Les personnes retenues bénéficieront d'offres de soins individualisées et adaptées à leur profil : prise en charge médico-sociale renforcée, traitement antihormonal avec le consentement de l'intéressé, psychothérapie individuelle ou de groupe, accompagnement socio-éducatif, structuration sociale par le travail et la formation.

Nous avons beaucoup de choses encore à découvrir sur le traitement de la dangerosité et les conditions du passage à l'acte. Il y a beaucoup à apprendre des pays qui ont déjà des dispositifs équivalents.

J'ai l'espoir aussi que le travail réalisé dans ces centres de soins contribue à faire progresser nos connaissances en cette matière dans tous les domaines scientifiques. Le centre socio-médico-judiciaire qui ouvrira dans l'hôpital de Fresnes permettra de mettre en place cette dynamique.

Le texte qui vous est soumis prévoit que la rétention de sûreté pourra s'appliquer aux tueurs et aux violeurs en série qui sortiront de prison dans les années à venir. Nous avons eu de longs débats sur ce sujet, mais soyons clairs : les Français ne pourraient pas comprendre que l'on attende quinze ans avant que ce dispositif puisse s'appliquer à des psychopathes qui refusent de se soigner. La rétention de sûreté est donc une mesure de sûreté, ce n'est pas une peine. Elle est donc immédiatement applicable, comme l'a expressément jugé la Cour constitutionnelle allemande dans une décision du 5 février 2004.

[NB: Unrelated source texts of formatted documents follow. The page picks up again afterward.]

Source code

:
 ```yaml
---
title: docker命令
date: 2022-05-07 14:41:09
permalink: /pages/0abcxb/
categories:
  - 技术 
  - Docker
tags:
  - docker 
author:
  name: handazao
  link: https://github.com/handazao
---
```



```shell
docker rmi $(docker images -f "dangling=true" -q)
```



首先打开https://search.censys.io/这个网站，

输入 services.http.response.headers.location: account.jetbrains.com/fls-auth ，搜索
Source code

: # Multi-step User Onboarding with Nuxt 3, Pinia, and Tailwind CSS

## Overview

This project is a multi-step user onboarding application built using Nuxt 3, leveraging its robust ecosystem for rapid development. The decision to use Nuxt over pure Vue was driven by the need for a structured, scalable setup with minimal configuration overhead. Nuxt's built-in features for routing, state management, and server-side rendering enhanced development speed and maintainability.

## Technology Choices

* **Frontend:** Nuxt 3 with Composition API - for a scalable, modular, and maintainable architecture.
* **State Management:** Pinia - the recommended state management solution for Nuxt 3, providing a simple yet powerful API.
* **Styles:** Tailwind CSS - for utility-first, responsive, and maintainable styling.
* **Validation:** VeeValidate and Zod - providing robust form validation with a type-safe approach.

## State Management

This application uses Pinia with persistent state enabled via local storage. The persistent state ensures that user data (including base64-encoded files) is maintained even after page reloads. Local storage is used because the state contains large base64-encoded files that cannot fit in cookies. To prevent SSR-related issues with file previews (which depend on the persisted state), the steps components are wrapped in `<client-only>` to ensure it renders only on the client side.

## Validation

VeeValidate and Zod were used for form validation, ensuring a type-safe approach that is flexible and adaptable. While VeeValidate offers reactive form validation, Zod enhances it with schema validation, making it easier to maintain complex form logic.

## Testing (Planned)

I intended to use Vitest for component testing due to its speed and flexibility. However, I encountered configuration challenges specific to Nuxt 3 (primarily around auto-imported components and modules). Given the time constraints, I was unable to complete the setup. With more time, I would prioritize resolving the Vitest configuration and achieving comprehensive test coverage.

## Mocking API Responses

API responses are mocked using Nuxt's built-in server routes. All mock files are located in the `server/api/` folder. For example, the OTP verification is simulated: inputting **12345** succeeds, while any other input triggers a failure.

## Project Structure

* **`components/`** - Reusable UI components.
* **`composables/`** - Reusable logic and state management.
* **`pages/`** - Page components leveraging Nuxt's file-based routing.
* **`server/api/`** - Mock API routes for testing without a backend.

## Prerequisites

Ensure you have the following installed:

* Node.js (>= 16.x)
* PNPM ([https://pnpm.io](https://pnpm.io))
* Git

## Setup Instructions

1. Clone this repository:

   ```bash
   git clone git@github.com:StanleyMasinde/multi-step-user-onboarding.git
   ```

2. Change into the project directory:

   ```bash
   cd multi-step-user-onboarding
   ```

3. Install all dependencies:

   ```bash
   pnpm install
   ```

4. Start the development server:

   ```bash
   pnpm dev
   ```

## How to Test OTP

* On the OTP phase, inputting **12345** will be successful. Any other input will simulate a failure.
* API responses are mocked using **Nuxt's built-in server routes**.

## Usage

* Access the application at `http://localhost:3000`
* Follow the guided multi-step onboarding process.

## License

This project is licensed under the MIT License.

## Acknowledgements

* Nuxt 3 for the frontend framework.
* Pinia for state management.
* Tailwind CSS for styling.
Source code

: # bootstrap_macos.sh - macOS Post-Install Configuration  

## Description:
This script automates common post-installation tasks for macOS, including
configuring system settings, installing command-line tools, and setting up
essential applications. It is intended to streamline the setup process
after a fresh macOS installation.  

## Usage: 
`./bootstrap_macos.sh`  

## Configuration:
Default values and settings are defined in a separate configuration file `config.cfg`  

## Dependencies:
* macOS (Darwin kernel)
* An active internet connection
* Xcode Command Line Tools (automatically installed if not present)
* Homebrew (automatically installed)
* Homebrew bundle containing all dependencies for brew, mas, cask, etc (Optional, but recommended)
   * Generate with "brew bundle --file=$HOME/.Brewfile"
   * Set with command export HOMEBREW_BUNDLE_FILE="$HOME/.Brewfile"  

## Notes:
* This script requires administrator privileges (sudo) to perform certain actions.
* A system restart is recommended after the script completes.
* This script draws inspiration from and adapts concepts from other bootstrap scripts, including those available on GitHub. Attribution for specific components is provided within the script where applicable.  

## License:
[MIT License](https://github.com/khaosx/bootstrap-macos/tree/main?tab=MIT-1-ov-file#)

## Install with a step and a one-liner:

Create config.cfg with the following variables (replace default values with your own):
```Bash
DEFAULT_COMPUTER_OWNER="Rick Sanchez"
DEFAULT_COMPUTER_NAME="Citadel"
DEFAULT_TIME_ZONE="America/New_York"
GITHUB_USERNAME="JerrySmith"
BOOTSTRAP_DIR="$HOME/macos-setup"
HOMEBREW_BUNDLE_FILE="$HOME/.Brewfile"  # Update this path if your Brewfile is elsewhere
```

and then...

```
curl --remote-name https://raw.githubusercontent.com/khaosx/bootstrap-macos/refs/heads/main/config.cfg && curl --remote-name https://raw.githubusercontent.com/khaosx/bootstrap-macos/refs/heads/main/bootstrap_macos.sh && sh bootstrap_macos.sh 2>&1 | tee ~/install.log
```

Le Sénat a renforcé le caractère exceptionnel et subsidiaire de ce dispositif transitoire en posant deux conditions : en prévoyant d'abord qu'une rétention de sûreté ne pourrait être envisagée que si une assignation à domicile sous surveillance électronique mobile était insuffisante ; en établissant ensuite que les personnes incarcérées au moment de l'entrée en vigueur de la loi devront être averties par la chambre de l'instruction que la dangerosité révélée par leur condamnation pourra justifier un placement en rétention de sûreté à la fin de la peine. Les personnes pourront ainsi décider de suivre des soins pendant leur détention.

Après cet important travail préparatoire, nous sommes parvenus aujourd'hui, j'en ai la conviction, à un texte qui respecte nos principes constitutionnels fondamentaux et les exigences de la Convention européenne des droits de l'homme.